La restauration des cookies tiers, un débat d’arrière-garde

sharma

En s’engageant à « ne pas construire d’identifiants alternatifs pour suivre les internautes quand ils surfent sur le Web », Google a enfoncé le dernier clou dans le cercueil des cookies tiers qui, il est vrai, était déjà bien verrouillé. Comme l’an dernier, lorsque la firme de Mountain View avait acté la disparition progressive des cookies tiers à l’horizon 2022, cette annonce a suscité des réactions mitigées, les uns saluant une nouvelle avancée pour la protection des données personnelles, les autres dénonçant un pas de plus vers la constitution d’un « walled garden ». En réalité, regretter cette décision est un combat d’arrière-garde, puisque le cookie tiers est, de fait, déjà en voie d’extinction rapide.

Dès lors, le véritable enjeu consiste à se projeter dans « le monde d’après » plutôt qu’à espérer un retour chimérique au « tout-cookies », dont les bénéfices à court-terme ne compensent pas la rupture de confiance qu’il a provoqué chez les consommateurs. Il s’agit d’abord de mesurer l’impact de cette disparition pour les différents acteurs de l’écosystème digital, qu’ils soient annonceurs ou médias online. Et, subsidiairement, de s’interroger sur les moyens de maintenir un internet ouvert sans l’outil qui a longtemps été sa clé de voûte mais qui est désormais voué à une disparition certaine.

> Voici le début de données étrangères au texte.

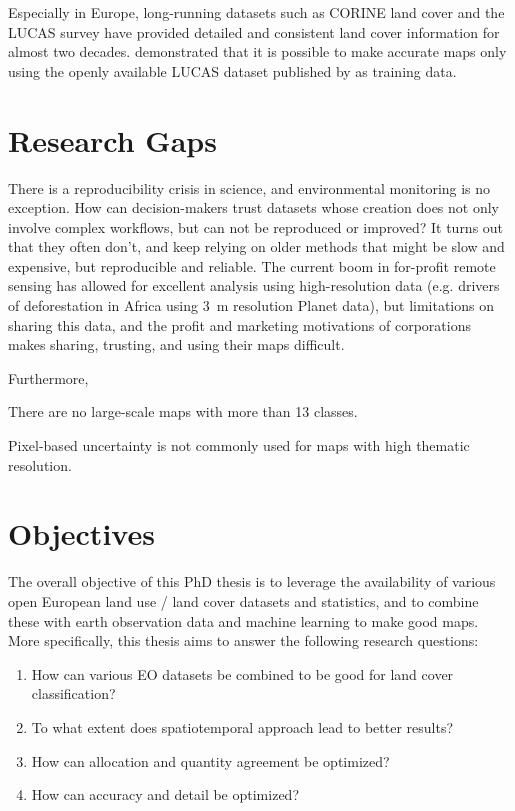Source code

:     Especially in Europe, long-running datasets such as CORINE land cover and the LUCAS survey have provided detailed and consistent land cover information for almost two decades. \citet{pflugmacher2019mapping} demonstrated that it is possible to make accurate maps only using the openly available LUCAS dataset published by \citet{dandrimont2020harmonised} as training data.


\section{Research Gaps}

    There is a reproducibility crisis in science, and environmental monitoring is no exception. How can decision-makers trust datasets whose creation does not only involve complex workflows, but can not be reproduced or improved? It turns out that they often don't, and keep relying on older methods that might be slow and expensive, but reproducible and reliable. The current boom in for-profit remote sensing has allowed for excellent analysis using high-resolution data (e.g. drivers of deforestation in Africa \citep{masolele2024mapping} using 3~m resolution Planet data), but limitations on sharing this data, and the profit and marketing motivations of corporations makes sharing, trusting, and using their maps difficult.

    Furthermore, 

    There are no large-scale maps with more than 13 classes.

    Pixel-based uncertainty is not commonly used for maps with high thematic resolution.





\section{Objectives}

The overall objective of this PhD thesis is to leverage the availability of various open European land use / land cover datasets and statistics, and to combine these with earth observation data and machine learning to make good maps. More specifically, this thesis aims to answer the following research questions:

\begin{enumerate}
    \item How can various EO datasets be combined to be good for land cover classification?
    \item To what extent does spatiotemporal approach lead to better results?
    \item How can allocation and quantity agreement be optimized?
    \item How can accuracy and detail be optimized?
\end{enumerate}



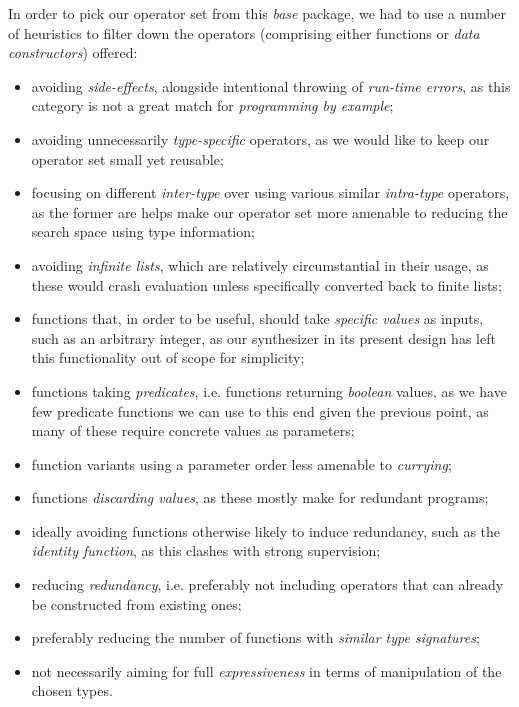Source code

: \documentclass{article}
\begin{document}
In order to pick our operator set from this \emph{base} package,
we had to use a number of heuristics to filter down the operators (comprising either functions or \emph{data constructors}) offered:
\begin{itemize}
    \item avoiding \emph{side-effects}, alongside intentional throwing of \emph{run-time errors}, as this category is not a great match for \emph{programming by example};
    \item avoiding unnecessarily \emph{type-specific} operators, as we would like to keep our operator set small yet reusable;
    \item focusing on different \emph{inter-type} over using various similar \emph{intra-type} operators, as the former are helps make our operator set more amenable to reducing the search space using type information;
    \item avoiding \emph{infinite lists}, which are relatively circumstantial in their usage, as these would crash evaluation unless specifically converted back to finite lists;
    \item functions that, in order to be useful, should take \emph{specific values} as inputs, such as an arbitrary integer, as our synthesizer in its present design has left this functionality out of scope for simplicity;
    \item functions taking \emph{predicates}, i.e. functions returning \emph{boolean} values, as we have few predicate functions we can use to this end given the previous point, as many of these require concrete values as parameters;
    \item function variants using a parameter order less amenable to \emph{currying};
    \item functions \emph{discarding values}, as these mostly make for redundant programs;
    \item ideally avoiding functions otherwise likely to induce redundancy, such as the \emph{identity function}, as this clashes with strong supervision;
    \item reducing \emph{redundancy}, i.e. preferably not including operators that can already be constructed from existing ones;
    \item preferably reducing the number of functions with \emph{similar type signatures};
    \item not necessarily aiming for full \emph{expressiveness} in terms of manipulation of the chosen types.
\end{itemize}
\end{document}
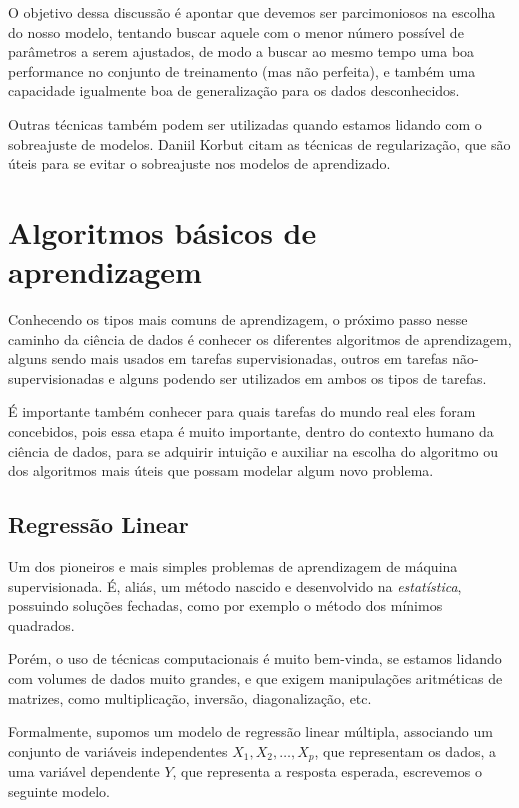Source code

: O objetivo dessa discussão é apontar que devemos ser parcimoniosos na escolha do nosso modelo, tentando buscar aquele com o menor número possível de parâmetros a serem ajustados, de modo a buscar ao mesmo tempo uma boa performance no conjunto de treinamento (mas não perfeita), e também uma capacidade igualmente boa de generalização para os dados desconhecidos.

Outras técnicas também podem ser utilizadas quando estamos lidando com o sobreajuste de modelos. Daniil Korbut \citep{korbut} citam as técnicas de regularização, que são úteis para se evitar o sobreajuste nos modelos de aprendizado.

\section{Algoritmos básicos de aprendizagem}

Conhecendo os tipos mais comuns de aprendizagem, o próximo passo nesse caminho da ciência de dados é conhecer os diferentes algoritmos de aprendizagem, alguns sendo mais usados em tarefas supervisionadas, outros em tarefas não-supervisionadas e alguns podendo ser utilizados em ambos os tipos de tarefas.

É importante também conhecer para quais tarefas do mundo real eles foram concebidos, pois essa etapa é muito importante, dentro do contexto humano da ciência de dados, para se adquirir intuição e auxiliar na escolha do algoritmo ou dos algoritmos mais úteis que possam modelar algum novo problema.

\subsection{Regressão Linear}

Um dos pioneiros e mais simples problemas de aprendizagem de máquina supervisionada. É, aliás, um método nascido e desenvolvido na \emph{estatística}, possuindo soluções fechadas, como por exemplo o método dos mínimos quadrados. 

Porém, o uso de técnicas computacionais é muito bem-vinda, se estamos lidando com volumes de dados muito grandes, e que exigem manipulações aritméticas de matrizes, como multiplicação, inversão, diagonalização, etc.

Formalmente, supomos um modelo de regressão linear múltipla, associando um conjunto de variáveis independentes $X_1, X_2, \ldots, X_p$, que representam os dados, a uma variável dependente $Y$, que representa a resposta esperada, escrevemos o seguinte modelo.

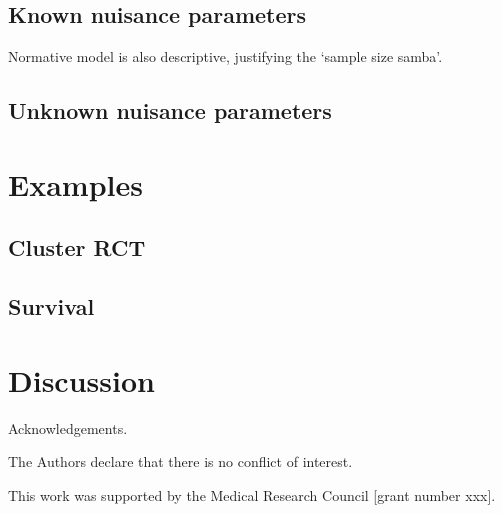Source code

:\documentclass[sagev]{sagej}
\begin{document}
\subsection{Known nuisance parameters}

Normative model is also descriptive, justifying the `sample size samba'.

\subsection{Unknown nuisance parameters}



\section{Examples}

\subsection{Cluster RCT}

\subsection{Survival}

\section{Discussion}

\begin{acks}
Acknowledgements.
\end{acks}

\begin{dci}
The Authors declare that there is no conflict of interest.
\end{dci}

\begin{funding}
This work was supported by the Medical Research Council [grant number xxx].
\end{funding}



\end{document}
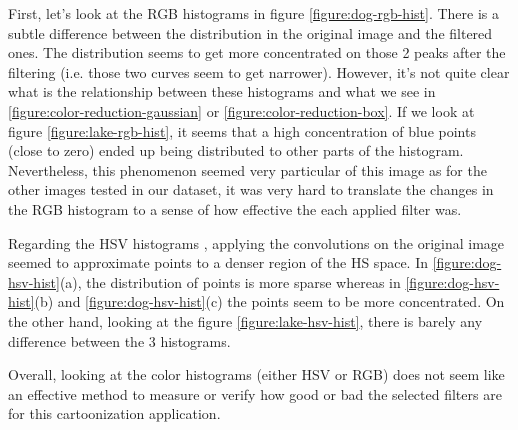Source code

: \documentclass[]{IEEEtran}
\begin{document}
  First, let's look at the RGB histograms in figure \ref{figure:dog-rgb-hist}.
  There is a subtle difference between the distribution in the original
  image and the filtered ones. The distribution seems to get more concentrated on those 2 peaks after the filtering
  (i.e. those two curves seem to get narrower).
  However, it's not quite clear what is the relationship between these histograms and
  what we see in \ref{figure:color-reduction-gaussian} or \ref{figure:color-reduction-box}.
  If we look at figure \ref{figure:lake-rgb-hist}, it seems that a high concentration of blue points (close to zero)
  ended up being distributed to other parts of the histogram. Nevertheless, this phenomenon seemed very
  particular of this image as for the other images tested in our dataset, it was very hard to translate the changes
  in the RGB histogram to a sense of how effective the each applied filter was.

  Regarding the HSV histograms \cite{b7}, applying the convolutions on the original image seemed
  to approximate points to a denser region of the HS space. In \ref{figure:dog-hsv-hist}(a),
  the distribution of points is more sparse whereas in \ref{figure:dog-hsv-hist}(b) and \ref{figure:dog-hsv-hist}(c)
  the points seem to be more concentrated.
  On the other hand, looking at the figure \ref{figure:lake-hsv-hist}, there is barely any difference between the 3 histograms.

  Overall, looking at the color histograms (either HSV or RGB) does not seem like an effective method to
  measure or verify how good or bad the selected filters are for this cartoonization application.
\end{document}
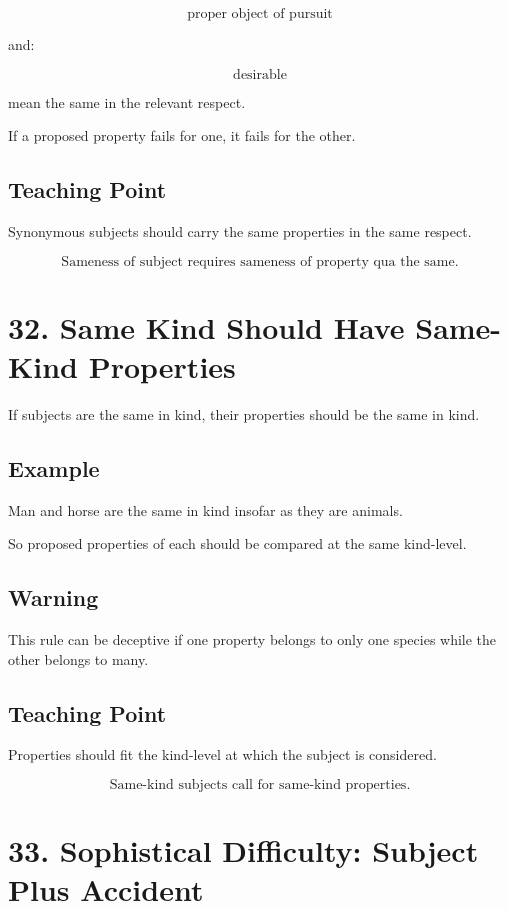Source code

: \documentclass[12pt]{article}
\begin{document}
\[
\text{proper object of pursuit}
\]

and:

\[
\text{desirable}
\]

mean the same in the relevant respect.

If a proposed property fails for one, it fails for the other.

\subsection*{Teaching Point}

Synonymous subjects should carry the same properties in the same respect.

\[
\boxed{
\text{Sameness of subject requires sameness of property qua the same.}
}
\]

\section*{32. Same Kind Should Have Same-Kind Properties}

If subjects are the same in kind, their properties should be the same in kind.

\subsection*{Example}

Man and horse are the same in kind insofar as they are animals.

So proposed properties of each should be compared at the same kind-level.

\subsection*{Warning}

This rule can be deceptive if one property belongs to only one species while the
other belongs to many.

\subsection*{Teaching Point}

Properties should fit the kind-level at which the subject is considered.

\[
\boxed{
\text{Same-kind subjects call for same-kind properties.}
}
\]

\section*{33. Sophistical Difficulty: Subject Plus Accident}
\end{document}
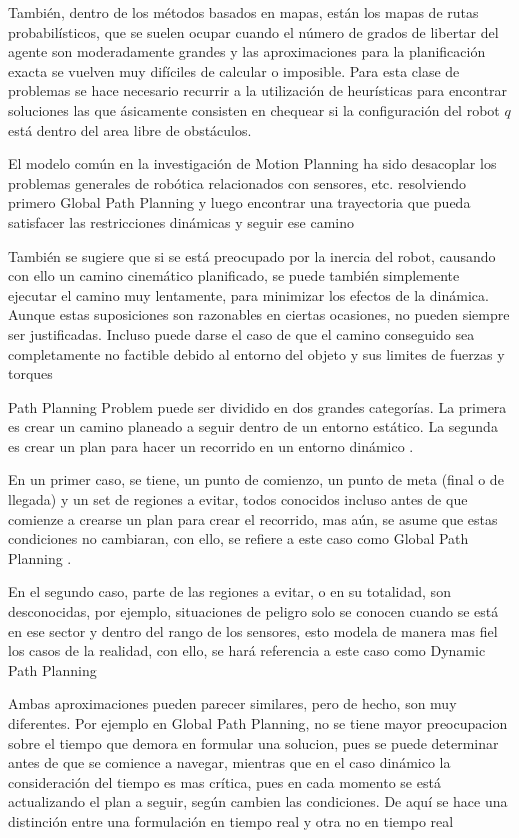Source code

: Tambi\'en, dentro de los m\'etodos basados en mapas, est\'an los mapas de rutas probabil\'isticos,  que se suelen ocupar cuando el n\'umero de grados de libertar del agente son moderadamente grandes y las aproximaciones para la planificaci\'on exacta se vuelven muy dif\'iciles de calcular o imposible.  Para esta clase de problemas se hace necesario recurrir a la utilizaci\'on de heur\'isticas para encontrar soluciones las que \'asicamente consisten en chequear si la configuraci\'on del robot $q$ est\'a dentro del area libre de obst\'aculos. 


El modelo com\'un en la investigaci\'on de Motion Planning ha sido desacoplar los problemas generales de rob\'otica relacionados con sensores, etc. resolviendo primero Global Path Planning y luego encontrar una trayectoria que pueda satisfacer las restricciones din\'amicas y seguir ese camino \cite{LaValle99}


Tambi\'en se sugiere que si se est\'a preocupado por la inercia del robot, causando con ello un camino cinem\'atico planificado, se puede tambi\'en simplemente ejecutar el camino muy lentamente, para minimizar los efectos de la din\'amica. Aunque estas suposiciones son razonables en ciertas ocasiones, no pueden siempre ser justificadas. Incluso puede darse el caso de que el camino conseguido sea completamente no factible debido al entorno del objeto y sus limites de fuerzas y torques \cite{LaValle99}

Path Planning Problem puede ser dividido en dos grandes categor\'ias. La primera es crear un camino planeado a seguir dentro de un entorno est\'atico. La segunda es crear un plan para hacer un recorrido en un entorno din\'amico \cite{Goldman94}.

En un primer caso, se tiene, un punto de comienzo, un punto de meta (final o de llegada) y un set de regiones a evitar, todos conocidos incluso antes de que comienze a crearse un plan para crear el recorrido, mas a\'un, se asume que estas condiciones no cambiaran, con ello, se refiere a este caso como Global Path Planning \cite{Goldman94}.

En el segundo caso, parte de las regiones a evitar, o en su totalidad, son desconocidas, por ejemplo, situaciones de peligro solo se conocen cuando se est\'a en ese sector y dentro del rango de los sensores, esto modela de manera mas fiel los casos de la realidad, con ello, se har\'a referencia a este caso como Dynamic Path Planning

Ambas aproximaciones pueden parecer similares, pero de hecho, son muy diferentes. Por ejemplo en Global Path Planning, no se tiene mayor preocupacion sobre el tiempo que demora en formular una solucion, pues se puede determinar antes de que se comience a navegar, mientras que en el caso din\'amico la consideraci\'on del tiempo es mas cr\'itica, pues en cada momento se est\'a actualizando el plan a seguir, seg\'un cambien las condiciones. De aqu\'i se hace una distinci\'on entre una formulaci\'on en tiempo real y otra no en tiempo real \cite{Goldman94}

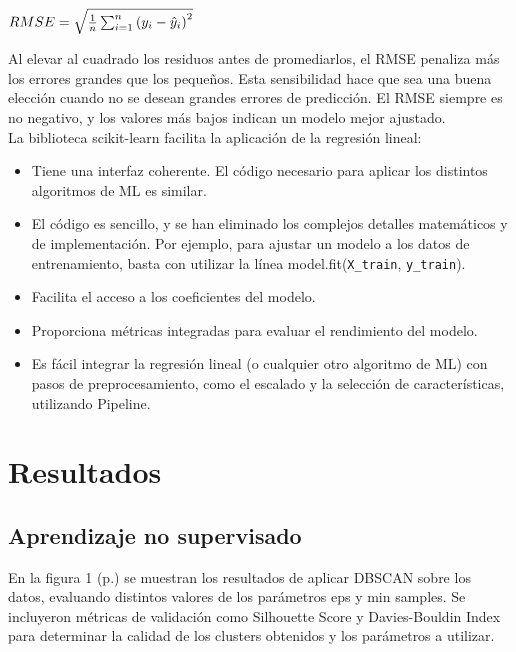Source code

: \documentclass{article}
\begin{document}
{\begin{math}
RMSE=\sqrt{\frac{1}{n} \sum_{i=1}^{n} \left( y_i - \hat{y}_i \right)^2} \\
\end{math}

Al elevar al cuadrado los residuos antes de promediarlos, el RMSE penaliza más los errores grandes que los pequeños. Esta sensibilidad hace que sea una buena elección cuando no se desean grandes errores de predicción. El RMSE siempre es no negativo, y los valores más bajos indican un modelo mejor ajustado.\\

La biblioteca scikit-learn facilita la aplicación de la regresión lineal:
\begin{itemize}
\item Tiene una interfaz coherente. El código necesario para aplicar los distintos algoritmos de ML es similar.
\item El código es sencillo, y se han eliminado los complejos detalles matemáticos y de implementación. Por ejemplo, para ajustar un modelo a los datos de entrenamiento, basta con utilizar la línea model.fit(\texttt{X\_train}, \texttt{y\_train}).
\item Facilita el acceso a los coeficientes del modelo.
\item Proporciona métricas integradas para evaluar el rendimiento del modelo.
\item Es fácil integrar la regresión lineal (o cualquier otro algoritmo de ML) con pasos de preprocesamiento, como el escalado y la selección de características, utilizando Pipeline.
\end{itemize}



\section{Resultados}

\subsection{Aprendizaje no supervisado}
En la figura 1 (p.\pageref{fig:resultado}) se muestran los resultados de aplicar DBSCAN sobre los datos, evaluando distintos valores de los parámetros eps y min samples. Se incluyeron métricas de validación  como Silhouette Score y Davies-Bouldin Index para determinar la calidad de los clusters obtenidos y los parámetros a utilizar.

}
\end{document}

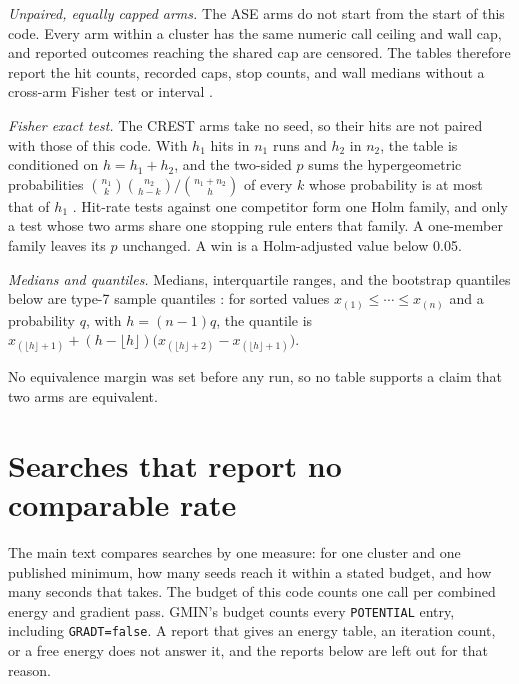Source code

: \documentclass[journal=jctcce,manuscript=suppinfo]{achemso}
\begin{document}
\emph{Unpaired, equally capped arms.}
The ASE arms do not start from the start of this code.
Every arm within a cluster has the same numeric call ceiling and wall cap,
and reported outcomes reaching the shared cap are censored.
The tables therefore report the hit counts, recorded caps, stop counts, and
wall medians without a cross-arm Fisher test or interval
\cite{fisherLogicInductiveInference1935}.

\emph{Fisher exact test.}
The CREST arms take no seed, so their hits are not paired with those of
this code.
With \(h_1\) hits in \(n_1\) runs and \(h_2\) in \(n_2\), the table is
conditioned on \(h=h_1+h_2\), and the two-sided \(p\) sums the
hypergeometric probabilities
\(\binom{n_1}{k}\binom{n_2}{h-k}/\binom{n_1+n_2}{h}\) of every \(k\) whose
probability is at most that of \(h_1\)
\cite{fisherLogicInductiveInference1935}.
Hit-rate tests against one competitor form one Holm family, and only a
test whose two arms share one stopping rule enters that family.
A one-member family leaves its \(p\) unchanged.
A win is a Holm-adjusted value below 0.05.

\emph{Medians and quantiles.}
Medians, interquartile ranges, and the bootstrap quantiles below are type-7
sample quantiles \cite{hyndmanSampleQuantiles1996}: for sorted values
\(x_{(1)}\le\cdots\le x_{(n)}\) and a probability \(q\), with
\(h=(n-1)q\), the quantile is
\(x_{(\lfloor h\rfloor+1)}+(h-\lfloor h\rfloor)\bigl(x_{(\lfloor h\rfloor+2)}-x_{(\lfloor h\rfloor+1)}\bigr)\).

No equivalence margin was set before any run, so no table supports a claim
that two arms are equivalent.

\section{Searches that report no comparable rate}
\label{sec:si-related}
The main text compares searches by one measure: for one cluster and one
published minimum, how many seeds reach it within a stated budget, and how
many seconds that takes.
The budget of this code counts one call per combined energy and gradient pass.
GMIN's budget counts every \texttt{POTENTIAL} entry, including \texttt{GRADT=false}.
A report that gives an energy table, an iteration count, or a free energy
does not answer it, and the reports below are left out for that reason.
\end{document}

S’agissant de l’impact sur l’écosystème, il est évident que chacun doit repenser sans délais son modèle économique à l’aune de cette décision. Le défi pour les annonceurs consiste à concilier efficacité des campagnes et protection des données personnelles, en identifiant des moyens de ciblage respectueux de la vie privée. Pour les éditeurs, dont beaucoup ne mesurent pas encore le bouleversement en cours et la perte de revenus qu’il entraînera (entre 40 et 50% selon les études), il convient de toute urgence d’identifier d’autres sources de monétisation de leur audience. Car la fin du cookie tiers ne signifie évidemment pas la fin du ciblage publicitaire, mais sa réinvention dans un sens plus respectueux des données personnelles.

Plusieurs solutions s’offrent à ces différents acteurs, parmi lesquelles les FLoC (Federated Learning of Cohorts ou l’analyse des données par cohortes d’audience) proposées par Google. Cette solution permet de regrouper les internautes – les cohortes – susceptibles d’être intéressés par le même type de publicité et donc d’achats. Les FLoC constituent une amélioration sensible par rapport à la publicité contextuelle – qui cible une audience en fonction du contenu du site web auquel elle est exposée – mais qui reste tout de même moins précise que le ciblage réalisé aujourd’hui. En effet, plus la « cohorte » est grande, plus les chances de diversité en son sein sont grandes, ce qui rend difficile pour les annonceurs de personnaliser, mesurer et cibler leurs campagnes.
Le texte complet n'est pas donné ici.